[Opening Excerpted records section]

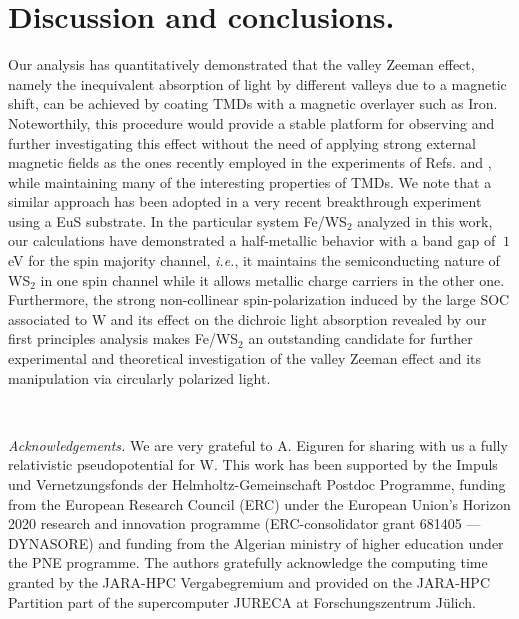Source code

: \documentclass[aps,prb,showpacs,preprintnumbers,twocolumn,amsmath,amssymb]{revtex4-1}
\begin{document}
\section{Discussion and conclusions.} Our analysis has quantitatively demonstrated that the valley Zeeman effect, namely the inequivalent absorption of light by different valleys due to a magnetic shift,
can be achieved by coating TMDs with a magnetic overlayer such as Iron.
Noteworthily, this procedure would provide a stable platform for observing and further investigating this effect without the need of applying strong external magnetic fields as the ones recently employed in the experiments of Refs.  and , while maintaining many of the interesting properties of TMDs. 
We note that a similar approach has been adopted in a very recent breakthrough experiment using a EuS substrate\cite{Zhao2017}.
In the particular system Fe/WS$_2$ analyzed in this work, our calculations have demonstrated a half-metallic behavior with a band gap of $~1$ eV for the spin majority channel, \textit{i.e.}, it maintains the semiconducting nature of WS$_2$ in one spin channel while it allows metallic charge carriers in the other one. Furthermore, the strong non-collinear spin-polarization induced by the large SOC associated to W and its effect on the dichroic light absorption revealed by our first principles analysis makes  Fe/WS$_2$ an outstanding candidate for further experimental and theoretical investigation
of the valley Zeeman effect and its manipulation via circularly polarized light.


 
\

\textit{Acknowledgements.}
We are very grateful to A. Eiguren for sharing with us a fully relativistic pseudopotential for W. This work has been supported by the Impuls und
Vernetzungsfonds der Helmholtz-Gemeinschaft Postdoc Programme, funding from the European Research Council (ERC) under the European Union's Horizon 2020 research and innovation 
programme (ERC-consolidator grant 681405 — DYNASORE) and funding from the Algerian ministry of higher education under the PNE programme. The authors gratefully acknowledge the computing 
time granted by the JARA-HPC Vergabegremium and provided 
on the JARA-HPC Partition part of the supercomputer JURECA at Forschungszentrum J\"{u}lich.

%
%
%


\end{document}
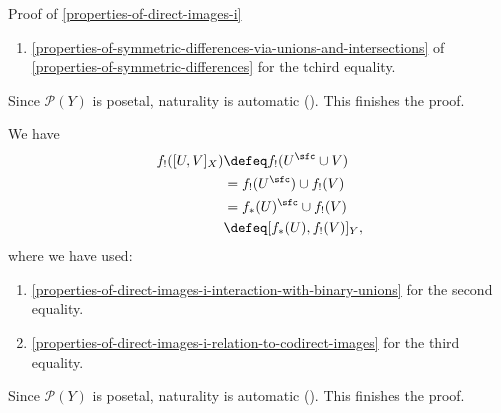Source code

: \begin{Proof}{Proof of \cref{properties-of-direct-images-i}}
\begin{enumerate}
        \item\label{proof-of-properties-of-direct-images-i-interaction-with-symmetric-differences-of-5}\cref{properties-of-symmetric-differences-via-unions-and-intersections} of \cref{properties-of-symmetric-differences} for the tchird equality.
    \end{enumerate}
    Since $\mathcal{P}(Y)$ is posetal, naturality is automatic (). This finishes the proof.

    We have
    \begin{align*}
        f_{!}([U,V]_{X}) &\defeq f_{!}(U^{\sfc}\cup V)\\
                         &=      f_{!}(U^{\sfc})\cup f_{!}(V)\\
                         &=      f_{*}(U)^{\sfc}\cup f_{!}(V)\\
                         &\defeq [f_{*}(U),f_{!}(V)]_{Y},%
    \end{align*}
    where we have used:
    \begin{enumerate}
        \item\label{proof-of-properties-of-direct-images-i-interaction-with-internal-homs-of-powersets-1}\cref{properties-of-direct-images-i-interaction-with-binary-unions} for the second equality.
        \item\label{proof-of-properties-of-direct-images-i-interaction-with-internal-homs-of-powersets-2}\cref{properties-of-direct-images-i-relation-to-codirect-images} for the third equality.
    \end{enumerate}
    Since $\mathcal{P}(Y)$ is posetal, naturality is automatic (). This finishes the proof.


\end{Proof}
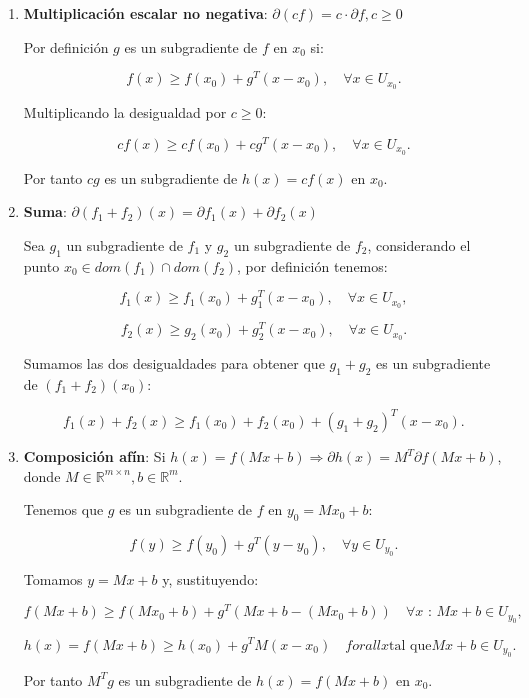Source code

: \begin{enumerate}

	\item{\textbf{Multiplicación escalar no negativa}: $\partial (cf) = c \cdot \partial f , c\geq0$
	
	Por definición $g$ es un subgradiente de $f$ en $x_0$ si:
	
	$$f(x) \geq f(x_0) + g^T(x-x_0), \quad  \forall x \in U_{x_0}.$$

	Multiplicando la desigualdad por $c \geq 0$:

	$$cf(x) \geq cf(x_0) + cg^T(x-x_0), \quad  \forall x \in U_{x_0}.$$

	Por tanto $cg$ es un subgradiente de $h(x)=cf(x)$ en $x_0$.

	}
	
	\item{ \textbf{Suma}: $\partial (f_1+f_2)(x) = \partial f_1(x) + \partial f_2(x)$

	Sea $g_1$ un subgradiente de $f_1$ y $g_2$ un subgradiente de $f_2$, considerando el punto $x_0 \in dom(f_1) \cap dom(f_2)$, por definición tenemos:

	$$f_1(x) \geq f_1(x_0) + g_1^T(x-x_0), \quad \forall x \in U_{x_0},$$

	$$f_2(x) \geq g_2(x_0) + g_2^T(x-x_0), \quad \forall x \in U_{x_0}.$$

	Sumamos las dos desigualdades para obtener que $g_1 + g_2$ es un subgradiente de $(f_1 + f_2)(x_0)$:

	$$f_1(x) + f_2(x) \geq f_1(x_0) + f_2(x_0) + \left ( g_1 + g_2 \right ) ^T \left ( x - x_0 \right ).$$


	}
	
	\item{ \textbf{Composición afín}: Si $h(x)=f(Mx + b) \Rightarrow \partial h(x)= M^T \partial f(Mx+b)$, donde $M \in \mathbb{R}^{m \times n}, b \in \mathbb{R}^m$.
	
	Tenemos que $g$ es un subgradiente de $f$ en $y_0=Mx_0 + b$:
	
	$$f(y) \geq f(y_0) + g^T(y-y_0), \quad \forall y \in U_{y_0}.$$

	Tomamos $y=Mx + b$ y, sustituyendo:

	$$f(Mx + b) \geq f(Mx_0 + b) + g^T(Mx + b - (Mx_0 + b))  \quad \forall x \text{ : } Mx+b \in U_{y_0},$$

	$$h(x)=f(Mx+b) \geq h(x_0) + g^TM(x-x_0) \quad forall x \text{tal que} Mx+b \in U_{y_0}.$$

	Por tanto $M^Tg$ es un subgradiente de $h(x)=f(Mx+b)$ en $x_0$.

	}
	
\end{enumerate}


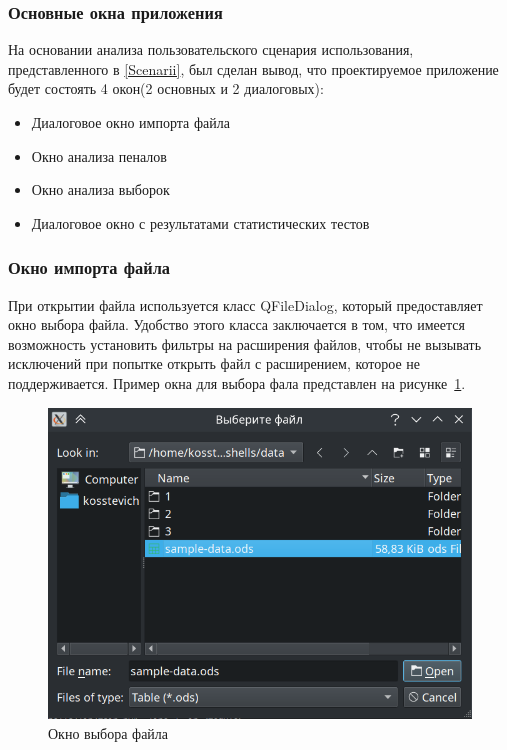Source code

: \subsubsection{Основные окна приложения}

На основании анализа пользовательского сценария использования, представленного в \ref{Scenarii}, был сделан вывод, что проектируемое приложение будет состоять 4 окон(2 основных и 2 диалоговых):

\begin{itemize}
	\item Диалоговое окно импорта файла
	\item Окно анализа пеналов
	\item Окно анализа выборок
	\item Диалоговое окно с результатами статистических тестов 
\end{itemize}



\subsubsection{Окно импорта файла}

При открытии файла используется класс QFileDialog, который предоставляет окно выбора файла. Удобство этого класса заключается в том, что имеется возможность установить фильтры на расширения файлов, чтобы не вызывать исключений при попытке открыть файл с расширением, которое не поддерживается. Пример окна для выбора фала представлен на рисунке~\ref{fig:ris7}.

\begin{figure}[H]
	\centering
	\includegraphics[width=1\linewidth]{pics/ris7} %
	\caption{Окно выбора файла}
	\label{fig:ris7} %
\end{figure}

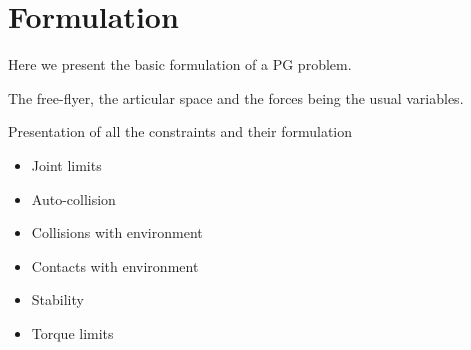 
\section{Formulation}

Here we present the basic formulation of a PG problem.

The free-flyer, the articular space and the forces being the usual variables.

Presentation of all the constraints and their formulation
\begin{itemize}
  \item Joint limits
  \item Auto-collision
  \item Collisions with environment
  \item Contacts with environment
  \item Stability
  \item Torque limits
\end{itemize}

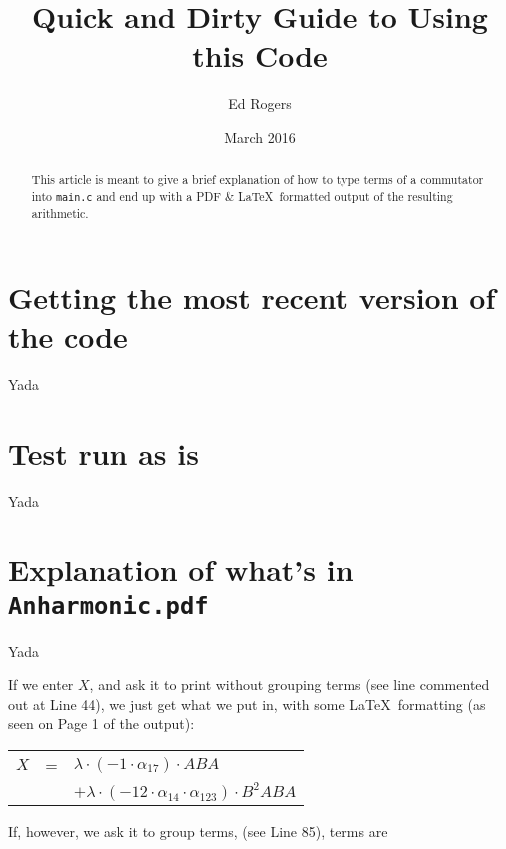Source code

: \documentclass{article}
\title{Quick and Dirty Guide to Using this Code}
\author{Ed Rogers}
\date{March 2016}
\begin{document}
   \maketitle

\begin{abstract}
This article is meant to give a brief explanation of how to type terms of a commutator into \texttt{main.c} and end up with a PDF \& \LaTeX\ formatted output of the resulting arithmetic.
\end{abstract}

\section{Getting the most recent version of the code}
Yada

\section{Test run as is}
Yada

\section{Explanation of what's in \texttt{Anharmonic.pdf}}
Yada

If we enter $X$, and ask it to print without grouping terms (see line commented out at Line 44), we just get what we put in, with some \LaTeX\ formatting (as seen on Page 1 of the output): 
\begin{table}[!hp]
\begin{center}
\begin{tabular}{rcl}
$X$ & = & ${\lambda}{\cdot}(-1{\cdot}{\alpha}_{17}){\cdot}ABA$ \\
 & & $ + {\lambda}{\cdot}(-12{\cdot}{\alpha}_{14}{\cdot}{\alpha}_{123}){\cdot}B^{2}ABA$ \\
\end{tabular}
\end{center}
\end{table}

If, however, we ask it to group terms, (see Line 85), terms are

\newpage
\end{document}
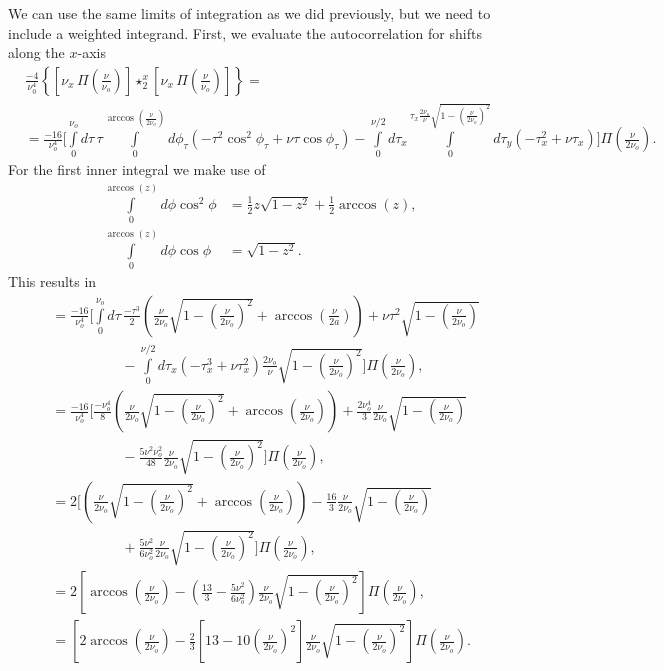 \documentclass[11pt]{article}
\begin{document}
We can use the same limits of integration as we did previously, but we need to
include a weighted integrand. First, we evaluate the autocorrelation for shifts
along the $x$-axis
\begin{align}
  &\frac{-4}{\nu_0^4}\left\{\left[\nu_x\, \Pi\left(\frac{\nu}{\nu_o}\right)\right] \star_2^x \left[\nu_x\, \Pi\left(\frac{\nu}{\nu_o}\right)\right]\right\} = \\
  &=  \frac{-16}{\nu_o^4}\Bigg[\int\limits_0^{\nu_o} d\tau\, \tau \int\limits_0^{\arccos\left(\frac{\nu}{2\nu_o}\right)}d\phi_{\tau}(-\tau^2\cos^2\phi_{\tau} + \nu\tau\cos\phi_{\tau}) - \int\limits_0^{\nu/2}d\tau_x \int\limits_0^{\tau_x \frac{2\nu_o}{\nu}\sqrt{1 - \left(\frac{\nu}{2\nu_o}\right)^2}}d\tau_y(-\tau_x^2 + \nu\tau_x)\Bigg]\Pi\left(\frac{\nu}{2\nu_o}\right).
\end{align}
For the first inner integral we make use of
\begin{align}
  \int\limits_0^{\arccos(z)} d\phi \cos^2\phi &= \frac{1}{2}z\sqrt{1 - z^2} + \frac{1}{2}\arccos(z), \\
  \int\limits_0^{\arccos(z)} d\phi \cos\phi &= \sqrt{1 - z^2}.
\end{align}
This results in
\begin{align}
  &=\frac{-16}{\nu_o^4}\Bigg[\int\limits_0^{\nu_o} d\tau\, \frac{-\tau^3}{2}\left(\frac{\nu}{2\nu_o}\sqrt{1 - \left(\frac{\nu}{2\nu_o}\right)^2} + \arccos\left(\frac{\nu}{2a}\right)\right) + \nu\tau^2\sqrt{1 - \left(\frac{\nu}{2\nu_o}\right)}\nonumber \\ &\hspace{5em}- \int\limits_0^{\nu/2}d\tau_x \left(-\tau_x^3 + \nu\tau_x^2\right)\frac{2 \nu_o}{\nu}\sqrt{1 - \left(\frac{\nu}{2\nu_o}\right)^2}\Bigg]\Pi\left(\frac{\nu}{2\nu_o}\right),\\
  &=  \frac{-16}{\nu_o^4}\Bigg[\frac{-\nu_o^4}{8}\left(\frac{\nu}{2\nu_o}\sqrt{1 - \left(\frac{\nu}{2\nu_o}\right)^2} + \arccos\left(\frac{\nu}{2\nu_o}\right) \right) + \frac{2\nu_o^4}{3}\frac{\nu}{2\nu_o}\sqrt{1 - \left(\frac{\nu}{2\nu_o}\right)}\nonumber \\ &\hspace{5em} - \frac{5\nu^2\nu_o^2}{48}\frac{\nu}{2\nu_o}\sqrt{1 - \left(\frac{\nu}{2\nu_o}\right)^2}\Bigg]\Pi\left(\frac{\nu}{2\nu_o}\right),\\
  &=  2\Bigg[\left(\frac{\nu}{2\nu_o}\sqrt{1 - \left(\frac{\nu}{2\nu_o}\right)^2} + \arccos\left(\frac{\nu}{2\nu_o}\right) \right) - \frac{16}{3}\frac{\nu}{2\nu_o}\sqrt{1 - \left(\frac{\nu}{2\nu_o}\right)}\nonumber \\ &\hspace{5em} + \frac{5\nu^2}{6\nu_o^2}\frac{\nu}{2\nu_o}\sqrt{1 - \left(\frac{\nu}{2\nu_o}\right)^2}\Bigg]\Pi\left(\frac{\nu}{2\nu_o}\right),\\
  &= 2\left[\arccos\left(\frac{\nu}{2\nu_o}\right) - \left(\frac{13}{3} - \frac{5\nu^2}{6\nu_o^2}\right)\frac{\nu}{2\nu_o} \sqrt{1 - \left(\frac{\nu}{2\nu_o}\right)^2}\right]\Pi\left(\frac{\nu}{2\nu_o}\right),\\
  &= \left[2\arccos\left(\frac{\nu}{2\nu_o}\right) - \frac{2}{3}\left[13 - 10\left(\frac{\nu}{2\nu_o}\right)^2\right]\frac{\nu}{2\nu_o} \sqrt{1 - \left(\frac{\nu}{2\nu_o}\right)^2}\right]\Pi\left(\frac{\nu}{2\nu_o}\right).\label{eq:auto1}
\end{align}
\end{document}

[Closing Excerpted records section]

# What is needed:
Please report every line of the records above that contains the word "from".

# Result for this task:
Vernetzungsfonds der Helmholtz-Gemeinschaft Postdoc Programme, funding from the European Research Council (ERC) under the European Union's Horizon 2020 research and innovation 
programme (ERC-consolidator grant 681405 — DYNASORE) and funding from the Algerian ministry of higher education under the PNE programme. The authors gratefully acknowledge the computing 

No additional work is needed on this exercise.